Data listing section start

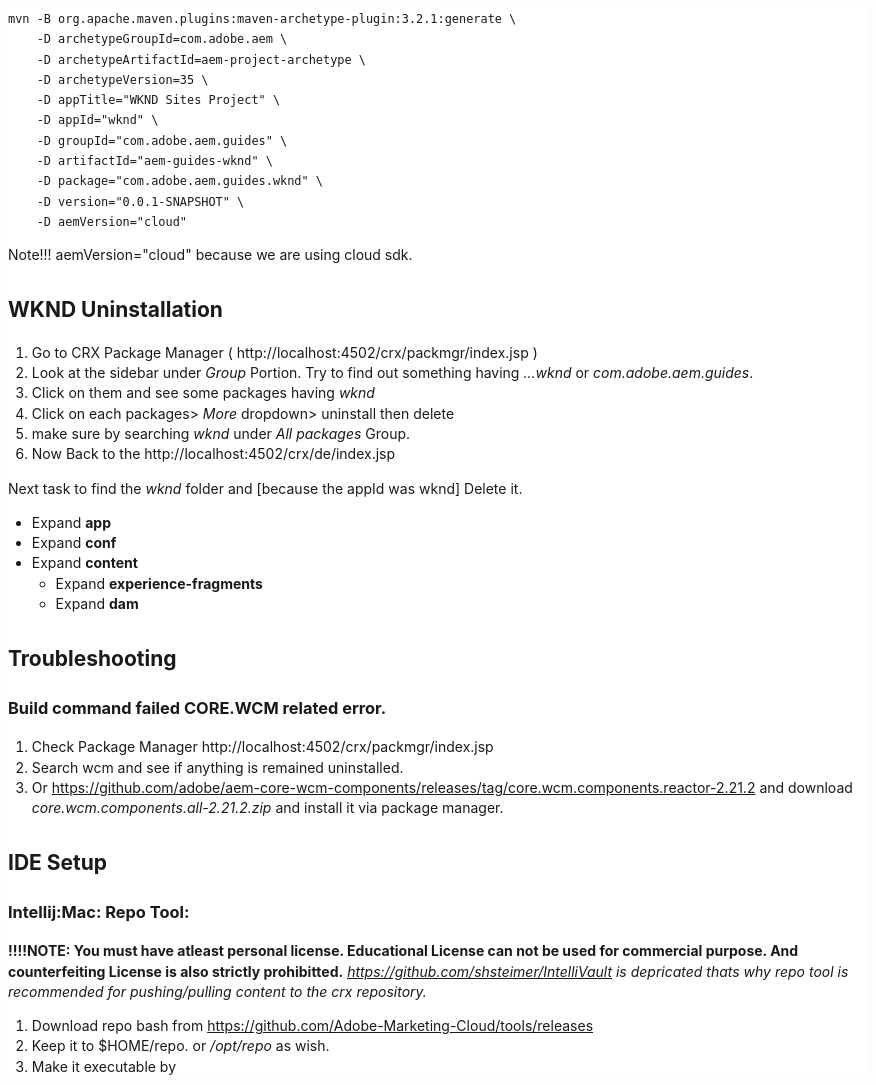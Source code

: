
 ```
mvn -B org.apache.maven.plugins:maven-archetype-plugin:3.2.1:generate \
    -D archetypeGroupId=com.adobe.aem \
    -D archetypeArtifactId=aem-project-archetype \
    -D archetypeVersion=35 \
    -D appTitle="WKND Sites Project" \
    -D appId="wknd" \
    -D groupId="com.adobe.aem.guides" \
    -D artifactId="aem-guides-wknd" \
    -D package="com.adobe.aem.guides.wknd" \
    -D version="0.0.1-SNAPSHOT" \
    -D aemVersion="cloud"

```

Note!!! aemVersion="cloud" because we are using cloud sdk.

## WKND Uninstallation

1. Go to CRX Package Manager ( http://localhost:4502/crx/packmgr/index.jsp )
2. Look at the sidebar under *Group* Portion. Try to find out something having *...wknd* or *com.adobe.aem.guides*.
3. Click on them and see some packages having *wknd*
4. Click on each packages> *More* dropdown> uninstall then delete
5. make sure by searching *wknd* under *All packages* Group.
6. Now Back to the http://localhost:4502/crx/de/index.jsp

Next task to find the *wknd* folder and \[because the appId was wknd\] Delete it.

* Expand **app**
* Expand **conf**
* Expand **content**
    * Expand **experience-fragments**
    * Expand **dam**

## Troubleshooting
### Build command failed CORE.WCM related error.
1. Check Package Manager http://localhost:4502/crx/packmgr/index.jsp
2. Search wcm and see if anything is remained uninstalled.
3. Or https://github.com/adobe/aem-core-wcm-components/releases/tag/core.wcm.components.reactor-2.21.2 and download *core.wcm.components.all-2.21.2.zip* and install it via package manager.
## IDE Setup
### Intellij:Mac: Repo Tool:
**!!!!NOTE: You must have atleast personal license. Educational License can not be used for commercial purpose. And counterfeiting License is also strictly prohibitted.**
*https://github.com/shsteimer/IntelliVault is depricated thats why repo tool is recommended for pushing/pulling content to the crx repository.*
1. Download repo bash from https://github.com/Adobe-Marketing-Cloud/tools/releases
2. Keep it to $HOME/repo. or */opt/repo* as wish.
3. Make it executable by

Data listing section end

■ What you have to do
All lines from the start of the entries above through the line containing "1. Go to CRX" must be transcribed exactly, both ends included, and no picture may be copied.

■ Answer section
Source code

:
 ```
mvn -B org.apache.maven.plugins:maven-archetype-plugin:3.2.1:generate \
    -D archetypeGroupId=com.adobe.aem \
    -D archetypeArtifactId=aem-project-archetype \
    -D archetypeVersion=35 \
    -D appTitle="WKND Sites Project" \
    -D appId="wknd" \
    -D groupId="com.adobe.aem.guides" \
    -D artifactId="aem-guides-wknd" \
    -D package="com.adobe.aem.guides.wknd" \
    -D version="0.0.1-SNAPSHOT" \
    -D aemVersion="cloud"

```

Note!!! aemVersion="cloud" because we are using cloud sdk.

## WKND Uninstallation

1. Go to CRX Package Manager ( http://localhost:4502/crx/packmgr/index.jsp )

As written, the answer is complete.